The input START
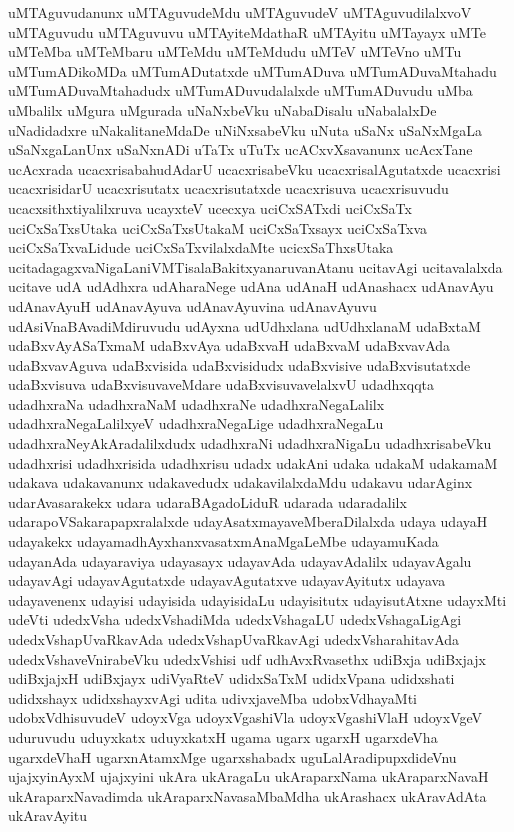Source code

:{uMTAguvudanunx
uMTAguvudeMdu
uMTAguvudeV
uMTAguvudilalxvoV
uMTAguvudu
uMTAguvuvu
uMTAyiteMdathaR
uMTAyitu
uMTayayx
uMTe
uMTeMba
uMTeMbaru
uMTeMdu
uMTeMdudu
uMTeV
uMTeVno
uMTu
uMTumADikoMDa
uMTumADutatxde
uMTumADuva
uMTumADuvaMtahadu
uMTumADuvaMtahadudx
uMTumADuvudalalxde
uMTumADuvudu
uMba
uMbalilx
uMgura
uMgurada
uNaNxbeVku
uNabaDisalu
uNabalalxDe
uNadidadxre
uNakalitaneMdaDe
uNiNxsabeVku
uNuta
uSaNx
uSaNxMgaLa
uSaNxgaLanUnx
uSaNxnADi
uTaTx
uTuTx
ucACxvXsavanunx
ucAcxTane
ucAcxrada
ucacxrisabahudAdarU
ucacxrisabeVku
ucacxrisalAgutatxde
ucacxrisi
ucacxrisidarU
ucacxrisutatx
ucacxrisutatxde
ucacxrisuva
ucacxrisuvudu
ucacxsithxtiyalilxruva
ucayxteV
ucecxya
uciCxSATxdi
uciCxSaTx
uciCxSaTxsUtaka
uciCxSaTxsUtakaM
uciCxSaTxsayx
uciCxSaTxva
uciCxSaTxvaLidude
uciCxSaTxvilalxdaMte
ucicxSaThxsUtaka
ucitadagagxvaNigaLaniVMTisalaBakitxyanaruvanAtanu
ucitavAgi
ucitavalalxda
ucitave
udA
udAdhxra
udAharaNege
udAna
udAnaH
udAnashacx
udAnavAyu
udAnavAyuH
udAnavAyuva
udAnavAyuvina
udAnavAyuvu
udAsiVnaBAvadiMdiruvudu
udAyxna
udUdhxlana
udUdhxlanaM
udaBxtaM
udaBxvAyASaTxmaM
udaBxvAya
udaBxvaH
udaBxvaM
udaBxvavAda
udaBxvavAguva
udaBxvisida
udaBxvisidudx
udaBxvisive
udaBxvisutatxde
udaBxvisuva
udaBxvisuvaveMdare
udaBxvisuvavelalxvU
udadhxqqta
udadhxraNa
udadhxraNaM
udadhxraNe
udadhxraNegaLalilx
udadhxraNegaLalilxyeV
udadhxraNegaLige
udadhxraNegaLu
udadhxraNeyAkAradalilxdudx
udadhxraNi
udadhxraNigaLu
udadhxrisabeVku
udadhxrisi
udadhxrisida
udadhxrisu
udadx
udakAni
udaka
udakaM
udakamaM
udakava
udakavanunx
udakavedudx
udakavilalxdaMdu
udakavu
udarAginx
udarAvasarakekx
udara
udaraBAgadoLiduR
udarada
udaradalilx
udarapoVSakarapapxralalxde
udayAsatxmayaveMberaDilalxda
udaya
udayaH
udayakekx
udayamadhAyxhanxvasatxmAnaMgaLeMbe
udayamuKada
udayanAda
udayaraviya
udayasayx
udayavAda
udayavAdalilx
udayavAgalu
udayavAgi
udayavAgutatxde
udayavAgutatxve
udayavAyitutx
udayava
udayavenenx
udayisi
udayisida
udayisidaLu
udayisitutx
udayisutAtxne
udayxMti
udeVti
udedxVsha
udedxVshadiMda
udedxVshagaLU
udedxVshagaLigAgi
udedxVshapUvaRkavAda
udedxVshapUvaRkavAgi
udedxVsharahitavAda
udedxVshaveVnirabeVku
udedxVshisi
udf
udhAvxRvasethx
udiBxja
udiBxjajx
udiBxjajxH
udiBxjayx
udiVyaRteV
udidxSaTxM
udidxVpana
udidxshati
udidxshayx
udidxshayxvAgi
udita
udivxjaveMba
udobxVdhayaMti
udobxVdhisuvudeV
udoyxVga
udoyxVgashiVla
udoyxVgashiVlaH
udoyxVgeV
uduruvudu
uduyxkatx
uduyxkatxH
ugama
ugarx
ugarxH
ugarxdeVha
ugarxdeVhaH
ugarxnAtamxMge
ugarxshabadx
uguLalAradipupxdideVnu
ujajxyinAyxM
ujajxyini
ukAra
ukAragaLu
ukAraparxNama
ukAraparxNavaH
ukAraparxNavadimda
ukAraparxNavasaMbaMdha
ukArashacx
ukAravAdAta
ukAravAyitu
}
The input END
The input START
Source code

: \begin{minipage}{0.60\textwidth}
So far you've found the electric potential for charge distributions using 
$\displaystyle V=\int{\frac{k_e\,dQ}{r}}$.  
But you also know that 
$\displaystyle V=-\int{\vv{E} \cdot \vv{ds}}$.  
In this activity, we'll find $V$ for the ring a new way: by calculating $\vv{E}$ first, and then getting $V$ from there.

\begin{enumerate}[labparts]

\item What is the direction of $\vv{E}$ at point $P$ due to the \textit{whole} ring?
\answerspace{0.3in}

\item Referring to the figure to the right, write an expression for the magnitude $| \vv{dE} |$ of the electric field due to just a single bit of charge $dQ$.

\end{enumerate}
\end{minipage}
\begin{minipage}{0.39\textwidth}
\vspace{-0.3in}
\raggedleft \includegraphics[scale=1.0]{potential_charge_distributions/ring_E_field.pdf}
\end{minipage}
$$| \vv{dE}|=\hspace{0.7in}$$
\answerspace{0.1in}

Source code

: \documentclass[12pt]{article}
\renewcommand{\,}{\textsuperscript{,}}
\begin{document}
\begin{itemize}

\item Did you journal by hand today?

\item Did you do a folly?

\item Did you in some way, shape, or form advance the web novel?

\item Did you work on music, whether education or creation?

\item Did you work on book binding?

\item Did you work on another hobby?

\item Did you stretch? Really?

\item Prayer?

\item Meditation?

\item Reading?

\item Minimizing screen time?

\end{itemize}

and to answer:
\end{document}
The input END
The input START
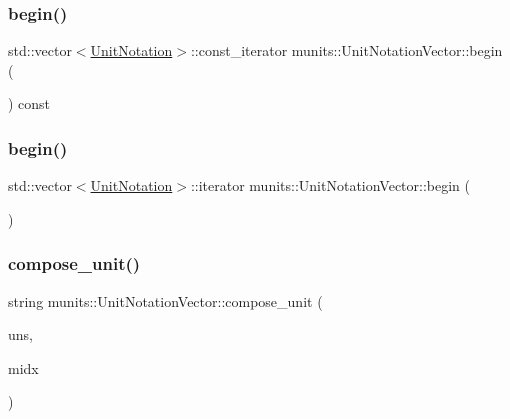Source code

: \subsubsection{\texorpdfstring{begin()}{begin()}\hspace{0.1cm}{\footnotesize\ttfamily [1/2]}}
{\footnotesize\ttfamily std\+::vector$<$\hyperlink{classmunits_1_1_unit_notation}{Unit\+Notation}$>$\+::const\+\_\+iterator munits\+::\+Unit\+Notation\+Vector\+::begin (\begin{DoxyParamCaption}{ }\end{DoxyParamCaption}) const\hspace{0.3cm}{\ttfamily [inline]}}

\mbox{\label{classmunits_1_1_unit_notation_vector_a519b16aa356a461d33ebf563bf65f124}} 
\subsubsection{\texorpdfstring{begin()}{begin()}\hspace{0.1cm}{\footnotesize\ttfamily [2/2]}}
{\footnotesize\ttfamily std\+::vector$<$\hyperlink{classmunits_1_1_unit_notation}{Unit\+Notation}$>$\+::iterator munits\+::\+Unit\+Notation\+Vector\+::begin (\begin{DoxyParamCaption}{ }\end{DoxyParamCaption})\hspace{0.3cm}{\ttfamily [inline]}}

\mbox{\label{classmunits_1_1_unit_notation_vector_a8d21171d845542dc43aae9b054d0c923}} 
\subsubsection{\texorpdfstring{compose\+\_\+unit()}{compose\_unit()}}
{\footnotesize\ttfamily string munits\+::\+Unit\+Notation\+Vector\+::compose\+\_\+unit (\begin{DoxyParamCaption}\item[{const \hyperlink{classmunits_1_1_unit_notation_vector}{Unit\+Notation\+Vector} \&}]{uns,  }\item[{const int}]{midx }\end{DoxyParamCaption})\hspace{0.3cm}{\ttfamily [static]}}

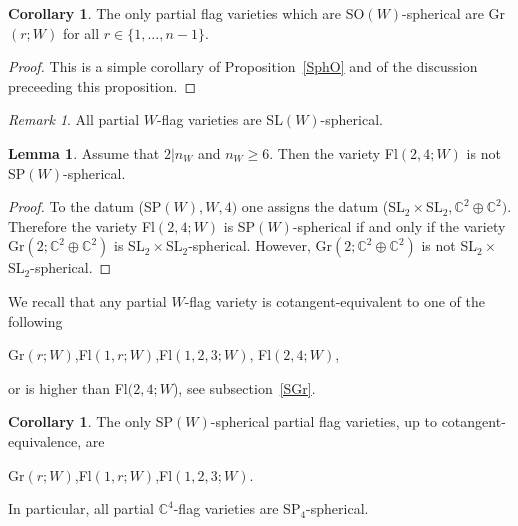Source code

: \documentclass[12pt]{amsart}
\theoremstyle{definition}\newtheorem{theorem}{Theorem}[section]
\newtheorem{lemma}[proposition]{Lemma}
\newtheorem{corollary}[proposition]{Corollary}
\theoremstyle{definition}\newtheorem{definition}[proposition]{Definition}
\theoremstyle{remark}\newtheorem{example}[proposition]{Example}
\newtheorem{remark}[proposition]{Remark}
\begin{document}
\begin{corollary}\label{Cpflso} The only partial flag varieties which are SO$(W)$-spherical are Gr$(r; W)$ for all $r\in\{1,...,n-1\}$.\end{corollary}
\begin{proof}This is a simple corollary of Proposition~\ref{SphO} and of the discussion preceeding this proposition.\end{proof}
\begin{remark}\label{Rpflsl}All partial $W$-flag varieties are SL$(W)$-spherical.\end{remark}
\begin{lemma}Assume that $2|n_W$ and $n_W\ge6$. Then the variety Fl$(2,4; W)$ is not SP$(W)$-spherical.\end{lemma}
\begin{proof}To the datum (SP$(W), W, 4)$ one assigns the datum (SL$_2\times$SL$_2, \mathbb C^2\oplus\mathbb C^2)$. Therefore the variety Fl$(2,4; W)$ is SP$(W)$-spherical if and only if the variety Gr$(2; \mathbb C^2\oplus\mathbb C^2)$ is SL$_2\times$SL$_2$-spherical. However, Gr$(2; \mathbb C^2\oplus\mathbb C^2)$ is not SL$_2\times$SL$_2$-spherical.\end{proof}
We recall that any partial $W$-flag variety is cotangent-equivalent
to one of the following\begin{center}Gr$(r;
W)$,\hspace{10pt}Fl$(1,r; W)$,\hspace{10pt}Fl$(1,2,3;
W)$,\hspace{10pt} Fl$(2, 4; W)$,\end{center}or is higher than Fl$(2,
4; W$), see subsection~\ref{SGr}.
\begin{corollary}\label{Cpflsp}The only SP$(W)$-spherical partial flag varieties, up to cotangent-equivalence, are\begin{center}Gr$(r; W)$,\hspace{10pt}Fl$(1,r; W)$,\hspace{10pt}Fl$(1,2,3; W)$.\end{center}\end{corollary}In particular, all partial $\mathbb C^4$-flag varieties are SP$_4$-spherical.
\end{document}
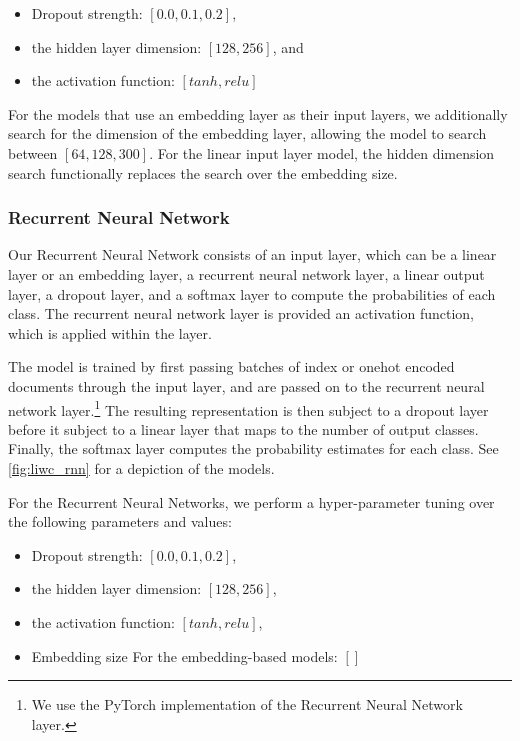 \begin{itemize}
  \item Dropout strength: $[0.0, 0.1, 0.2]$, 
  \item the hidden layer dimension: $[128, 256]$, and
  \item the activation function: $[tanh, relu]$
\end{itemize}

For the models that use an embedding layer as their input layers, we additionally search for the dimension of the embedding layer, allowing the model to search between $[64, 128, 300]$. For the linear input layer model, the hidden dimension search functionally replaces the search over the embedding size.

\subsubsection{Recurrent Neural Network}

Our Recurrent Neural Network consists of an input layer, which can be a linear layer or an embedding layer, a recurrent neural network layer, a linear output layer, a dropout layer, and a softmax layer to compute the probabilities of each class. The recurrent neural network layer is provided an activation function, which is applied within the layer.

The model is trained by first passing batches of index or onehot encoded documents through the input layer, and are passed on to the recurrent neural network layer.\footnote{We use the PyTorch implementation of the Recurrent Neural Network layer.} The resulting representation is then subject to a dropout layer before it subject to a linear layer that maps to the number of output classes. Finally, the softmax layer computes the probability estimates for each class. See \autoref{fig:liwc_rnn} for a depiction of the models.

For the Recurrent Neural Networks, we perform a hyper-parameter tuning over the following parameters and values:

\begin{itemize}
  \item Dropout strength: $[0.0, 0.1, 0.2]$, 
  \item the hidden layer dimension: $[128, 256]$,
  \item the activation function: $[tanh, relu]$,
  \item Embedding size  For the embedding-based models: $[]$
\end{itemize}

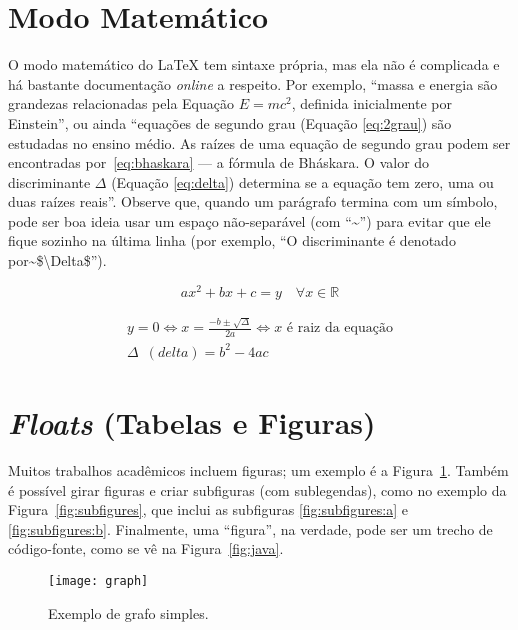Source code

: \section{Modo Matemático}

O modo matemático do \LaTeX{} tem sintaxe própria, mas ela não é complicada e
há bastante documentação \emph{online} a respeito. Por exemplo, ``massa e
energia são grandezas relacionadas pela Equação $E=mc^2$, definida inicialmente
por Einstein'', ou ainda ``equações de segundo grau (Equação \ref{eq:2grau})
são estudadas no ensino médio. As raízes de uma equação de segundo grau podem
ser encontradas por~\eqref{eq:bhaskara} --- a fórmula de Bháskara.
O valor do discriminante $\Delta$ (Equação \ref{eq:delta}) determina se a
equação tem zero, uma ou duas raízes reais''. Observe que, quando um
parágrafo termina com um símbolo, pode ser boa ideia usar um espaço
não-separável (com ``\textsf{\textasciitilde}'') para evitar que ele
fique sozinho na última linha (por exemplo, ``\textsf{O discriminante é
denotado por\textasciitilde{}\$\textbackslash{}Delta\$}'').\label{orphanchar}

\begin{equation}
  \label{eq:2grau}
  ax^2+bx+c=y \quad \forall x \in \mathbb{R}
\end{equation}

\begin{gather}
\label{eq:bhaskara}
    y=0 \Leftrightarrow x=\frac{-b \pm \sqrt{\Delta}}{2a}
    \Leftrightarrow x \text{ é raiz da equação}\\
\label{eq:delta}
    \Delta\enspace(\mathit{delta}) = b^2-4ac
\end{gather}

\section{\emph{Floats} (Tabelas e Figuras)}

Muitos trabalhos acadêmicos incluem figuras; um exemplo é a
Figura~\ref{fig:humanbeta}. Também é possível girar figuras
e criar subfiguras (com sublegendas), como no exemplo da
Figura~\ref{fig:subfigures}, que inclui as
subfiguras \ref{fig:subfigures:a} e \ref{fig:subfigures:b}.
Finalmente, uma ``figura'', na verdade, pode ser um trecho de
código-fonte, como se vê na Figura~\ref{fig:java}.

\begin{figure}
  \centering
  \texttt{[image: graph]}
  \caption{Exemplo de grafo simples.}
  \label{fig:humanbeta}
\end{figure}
The input END
_Task instructions_
From the entries above, extract each line containing "cotangent".

_Answer below_
We recall that any partial $W$-flag variety is cotangent-equivalent
\begin{corollary}\label{Cpflsp}The only SP$(W)$-spherical partial flag varieties, up to cotangent-equivalence, are\begin{center}Gr$(r; W)$,\hspace{10pt}Fl$(1,r; W)$,\hspace{10pt}Fl$(1,2,3; W)$.\end{center}\end{corollary}In particular, all partial $\mathbb C^4$-flag varieties are SP$_4$-spherical.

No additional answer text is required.